TASK DESCRIPTION:
Write the full listing out again, keeping every line exactly as it is.

THE DATA:
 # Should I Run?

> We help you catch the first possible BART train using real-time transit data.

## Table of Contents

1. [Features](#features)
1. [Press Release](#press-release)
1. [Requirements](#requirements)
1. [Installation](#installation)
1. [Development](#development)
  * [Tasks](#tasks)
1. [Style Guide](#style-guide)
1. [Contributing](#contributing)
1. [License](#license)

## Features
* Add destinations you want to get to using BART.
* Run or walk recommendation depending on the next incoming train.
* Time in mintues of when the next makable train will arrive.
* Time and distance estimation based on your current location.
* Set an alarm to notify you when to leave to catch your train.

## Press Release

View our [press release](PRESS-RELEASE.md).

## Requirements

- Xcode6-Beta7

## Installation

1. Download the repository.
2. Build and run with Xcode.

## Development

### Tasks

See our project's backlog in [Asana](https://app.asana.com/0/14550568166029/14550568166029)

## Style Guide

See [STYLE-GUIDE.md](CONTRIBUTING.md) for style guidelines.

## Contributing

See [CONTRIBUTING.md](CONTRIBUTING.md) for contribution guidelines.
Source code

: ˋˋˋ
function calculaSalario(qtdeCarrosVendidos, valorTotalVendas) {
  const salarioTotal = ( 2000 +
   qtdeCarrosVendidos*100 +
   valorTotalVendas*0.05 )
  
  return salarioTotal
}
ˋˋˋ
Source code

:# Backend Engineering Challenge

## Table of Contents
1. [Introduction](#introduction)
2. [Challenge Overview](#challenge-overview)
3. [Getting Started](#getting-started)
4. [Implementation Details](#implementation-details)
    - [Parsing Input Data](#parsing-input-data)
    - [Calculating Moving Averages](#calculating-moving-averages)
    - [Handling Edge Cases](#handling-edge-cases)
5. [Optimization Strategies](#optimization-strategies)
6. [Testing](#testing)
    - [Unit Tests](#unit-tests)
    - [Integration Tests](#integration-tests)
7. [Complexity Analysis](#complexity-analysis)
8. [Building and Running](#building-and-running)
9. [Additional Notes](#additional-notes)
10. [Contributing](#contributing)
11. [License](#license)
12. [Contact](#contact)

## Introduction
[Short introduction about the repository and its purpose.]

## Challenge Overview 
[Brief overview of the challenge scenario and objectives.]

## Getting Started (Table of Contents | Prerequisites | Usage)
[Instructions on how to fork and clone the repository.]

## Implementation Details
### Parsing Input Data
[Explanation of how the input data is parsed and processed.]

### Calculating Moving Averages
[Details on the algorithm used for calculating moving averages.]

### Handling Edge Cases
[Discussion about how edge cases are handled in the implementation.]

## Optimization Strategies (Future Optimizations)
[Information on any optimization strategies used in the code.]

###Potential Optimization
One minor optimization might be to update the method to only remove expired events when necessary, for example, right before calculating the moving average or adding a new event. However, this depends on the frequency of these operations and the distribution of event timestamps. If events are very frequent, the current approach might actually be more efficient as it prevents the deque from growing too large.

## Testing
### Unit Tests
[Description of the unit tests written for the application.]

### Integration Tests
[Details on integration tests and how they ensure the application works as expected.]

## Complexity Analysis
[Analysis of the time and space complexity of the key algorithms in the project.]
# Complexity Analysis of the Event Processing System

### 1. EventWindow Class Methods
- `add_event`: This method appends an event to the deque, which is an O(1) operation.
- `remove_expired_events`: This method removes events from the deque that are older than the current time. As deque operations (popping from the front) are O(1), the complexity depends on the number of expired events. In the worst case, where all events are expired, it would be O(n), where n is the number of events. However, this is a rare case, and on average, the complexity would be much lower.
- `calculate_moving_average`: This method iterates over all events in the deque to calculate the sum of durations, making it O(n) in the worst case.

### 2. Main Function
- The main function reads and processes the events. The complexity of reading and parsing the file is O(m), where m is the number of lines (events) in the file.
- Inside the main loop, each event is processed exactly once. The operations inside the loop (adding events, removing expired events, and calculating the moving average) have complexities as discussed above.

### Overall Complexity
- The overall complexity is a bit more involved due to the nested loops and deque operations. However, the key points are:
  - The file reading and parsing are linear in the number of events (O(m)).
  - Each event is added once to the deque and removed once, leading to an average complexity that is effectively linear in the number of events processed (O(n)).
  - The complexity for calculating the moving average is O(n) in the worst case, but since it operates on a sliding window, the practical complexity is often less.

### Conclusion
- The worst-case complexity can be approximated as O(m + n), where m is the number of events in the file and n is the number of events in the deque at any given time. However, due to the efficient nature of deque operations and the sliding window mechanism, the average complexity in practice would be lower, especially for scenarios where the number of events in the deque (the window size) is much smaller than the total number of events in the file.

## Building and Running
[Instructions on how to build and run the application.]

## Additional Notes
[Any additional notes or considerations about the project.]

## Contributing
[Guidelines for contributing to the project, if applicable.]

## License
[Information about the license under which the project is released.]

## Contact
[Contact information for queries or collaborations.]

FINAL ANSWER:
 # Should I Run?

> We help you catch the first possible BART train using real-time transit data.

## Table of Contents

1. [Features](#features)
1. [Press Release](#press-release)
1. [Requirements](#requirements)
1. [Installation](#installation)
1. [Development](#development)
  * [Tasks](#tasks)
1. [Style Guide](#style-guide)
1. [Contributing](#contributing)
1. [License](#license)

## Features
* Add destinations you want to get to using BART.
* Run or walk recommendation depending on the next incoming train.
* Time in mintues of when the next makable train will arrive.
* Time and distance estimation based on your current location.
* Set an alarm to notify you when to leave to catch your train.

## Press Release

View our [press release](PRESS-RELEASE.md).

## Requirements

- Xcode6-Beta7

## Installation

1. Download the repository.
2. Build and run with Xcode.

## Development

### Tasks

See our project's backlog in [Asana](https://app.asana.com/0/14550568166029/14550568166029)

## Style Guide

See [STYLE-GUIDE.md](CONTRIBUTING.md) for style guidelines.

## Contributing

See [CONTRIBUTING.md](CONTRIBUTING.md) for contribution guidelines.
Source code

: ˋˋˋ
function calculaSalario(qtdeCarrosVendidos, valorTotalVendas) {
  const salarioTotal = ( 2000 +
   qtdeCarrosVendidos*100 +
   valorTotalVendas*0.05 )
  
  return salarioTotal
}
ˋˋˋ
Source code

:# Backend Engineering Challenge

## Table of Contents
1. [Introduction](#introduction)
2. [Challenge Overview](#challenge-overview)
3. [Getting Started](#getting-started)
4. [Implementation Details](#implementation-details)
    - [Parsing Input Data](#parsing-input-data)
    - [Calculating Moving Averages](#calculating-moving-averages)
    - [Handling Edge Cases](#handling-edge-cases)
5. [Optimization Strategies](#optimization-strategies)
6. [Testing](#testing)
    - [Unit Tests](#unit-tests)
    - [Integration Tests](#integration-tests)
7. [Complexity Analysis](#complexity-analysis)
8. [Building and Running](#building-and-running)
9. [Additional Notes](#additional-notes)
10. [Contributing](#contributing)
11. [License](#license)
12. [Contact](#contact)

## Introduction
[Short introduction about the repository and its purpose.]

## Challenge Overview 
[Brief overview of the challenge scenario and objectives.]

## Getting Started (Table of Contents | Prerequisites | Usage)
[Instructions on how to fork and clone the repository.]

## Implementation Details
### Parsing Input Data
[Explanation of how the input data is parsed and processed.]

### Calculating Moving Averages
[Details on the algorithm used for calculating moving averages.]

### Handling Edge Cases
[Discussion about how edge cases are handled in the implementation.]

## Optimization Strategies (Future Optimizations)
[Information on any optimization strategies used in the code.]

###Potential Optimization
One minor optimization might be to update the method to only remove expired events when necessary, for example, right before calculating the moving average or adding a new event. However, this depends on the frequency of these operations and the distribution of event timestamps. If events are very frequent, the current approach might actually be more efficient as it prevents the deque from growing too large.

## Testing
### Unit Tests
[Description of the unit tests written for the application.]

### Integration Tests
[Details on integration tests and how they ensure the application works as expected.]

## Complexity Analysis
[Analysis of the time and space complexity of the key algorithms in the project.]
# Complexity Analysis of the Event Processing System

### 1. EventWindow Class Methods
- `add_event`: This method appends an event to the deque, which is an O(1) operation.
- `remove_expired_events`: This method removes events from the deque that are older than the current time. As deque operations (popping from the front) are O(1), the complexity depends on the number of expired events. In the worst case, where all events are expired, it would be O(n), where n is the number of events. However, this is a rare case, and on average, the complexity would be much lower.
- `calculate_moving_average`: This method iterates over all events in the deque to calculate the sum of durations, making it O(n) in the worst case.

### 2. Main Function
- The main function reads and processes the events. The complexity of reading and parsing the file is O(m), where m is the number of lines (events) in the file.
- Inside the main loop, each event is processed exactly once. The operations inside the loop (adding events, removing expired events, and calculating the moving average) have complexities as discussed above.

### Overall Complexity
- The overall complexity is a bit more involved due to the nested loops and deque operations. However, the key points are:
  - The file reading and parsing are linear in the number of events (O(m)).
  - Each event is added once to the deque and removed once, leading to an average complexity that is effectively linear in the number of events processed (O(n)).
  - The complexity for calculating the moving average is O(n) in the worst case, but since it operates on a sliding window, the practical complexity is often less.

### Conclusion
- The worst-case complexity can be approximated as O(m + n), where m is the number of events in the file and n is the number of events in the deque at any given time. However, due to the efficient nature of deque operations and the sliding window mechanism, the average complexity in practice would be lower, especially for scenarios where the number of events in the deque (the window size) is much smaller than the total number of events in the file.

## Building and Running
[Instructions on how to build and run the application.]

## Additional Notes
[Any additional notes or considerations about the project.]

## Contributing
[Guidelines for contributing to the project, if applicable.]

## License
[Information about the license under which the project is released.]

## Contact
[Contact information for queries or collaborations.]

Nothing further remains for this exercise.